- WHAT THE EXERCISE ASKS -
Please copy each line of the records below that holds the word "codice".

- INFORMATION SHOWN -

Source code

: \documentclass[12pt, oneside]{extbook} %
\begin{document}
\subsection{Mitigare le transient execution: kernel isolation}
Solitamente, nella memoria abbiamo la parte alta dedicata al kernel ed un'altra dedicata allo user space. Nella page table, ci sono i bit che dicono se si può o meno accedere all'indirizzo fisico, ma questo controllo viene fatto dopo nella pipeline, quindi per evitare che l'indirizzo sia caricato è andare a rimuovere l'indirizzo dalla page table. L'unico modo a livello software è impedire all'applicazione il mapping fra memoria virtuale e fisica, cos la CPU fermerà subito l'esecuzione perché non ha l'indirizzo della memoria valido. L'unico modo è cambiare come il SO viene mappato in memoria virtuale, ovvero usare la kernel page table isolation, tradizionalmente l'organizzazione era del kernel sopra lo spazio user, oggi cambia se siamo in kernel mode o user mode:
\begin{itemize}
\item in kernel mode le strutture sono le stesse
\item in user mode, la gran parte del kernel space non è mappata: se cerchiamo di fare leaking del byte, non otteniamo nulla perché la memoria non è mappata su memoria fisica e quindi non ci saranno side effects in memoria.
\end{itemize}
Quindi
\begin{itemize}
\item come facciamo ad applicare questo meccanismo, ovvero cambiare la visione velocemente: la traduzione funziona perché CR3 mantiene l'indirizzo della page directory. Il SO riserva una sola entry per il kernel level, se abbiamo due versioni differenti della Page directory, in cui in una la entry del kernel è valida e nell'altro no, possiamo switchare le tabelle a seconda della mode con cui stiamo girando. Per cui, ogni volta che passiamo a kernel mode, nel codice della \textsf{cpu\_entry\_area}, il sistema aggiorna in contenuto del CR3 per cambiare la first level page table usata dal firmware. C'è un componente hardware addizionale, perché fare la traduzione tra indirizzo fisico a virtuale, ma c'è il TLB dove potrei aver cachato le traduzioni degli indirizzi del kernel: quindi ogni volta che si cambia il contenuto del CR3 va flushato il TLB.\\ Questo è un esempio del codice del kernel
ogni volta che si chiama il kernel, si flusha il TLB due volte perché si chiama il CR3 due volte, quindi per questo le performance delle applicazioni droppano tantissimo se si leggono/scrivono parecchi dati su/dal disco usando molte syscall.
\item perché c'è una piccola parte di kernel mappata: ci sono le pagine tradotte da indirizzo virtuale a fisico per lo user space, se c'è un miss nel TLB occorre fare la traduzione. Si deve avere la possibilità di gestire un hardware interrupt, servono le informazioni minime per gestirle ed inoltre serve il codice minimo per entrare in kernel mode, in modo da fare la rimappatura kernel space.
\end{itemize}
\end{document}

- WORKED SOLUTION -
\item come facciamo ad applicare questo meccanismo, ovvero cambiare la visione velocemente: la traduzione funziona perché CR3 mantiene l'indirizzo della page directory. Il SO riserva una sola entry per il kernel level, se abbiamo due versioni differenti della Page directory, in cui in una la entry del kernel è valida e nell'altro no, possiamo switchare le tabelle a seconda della mode con cui stiamo girando. Per cui, ogni volta che passiamo a kernel mode, nel codice della \textsf{cpu\_entry\_area}, il sistema aggiorna in contenuto del CR3 per cambiare la first level page table usata dal firmware. C'è un componente hardware addizionale, perché fare la traduzione tra indirizzo fisico a virtuale, ma c'è il TLB dove potrei aver cachato le traduzioni degli indirizzi del kernel: quindi ogni volta che si cambia il contenuto del CR3 va flushato il TLB.\\ Questo è un esempio del codice del kernel
\item perché c'è una piccola parte di kernel mappata: ci sono le pagine tradotte da indirizzo virtuale a fisico per lo user space, se c'è un miss nel TLB occorre fare la traduzione. Si deve avere la possibilità di gestire un hardware interrupt, servono le informazioni minime per gestirle ed inoltre serve il codice minimo per entrare in kernel mode, in modo da fare la rimappatura kernel space.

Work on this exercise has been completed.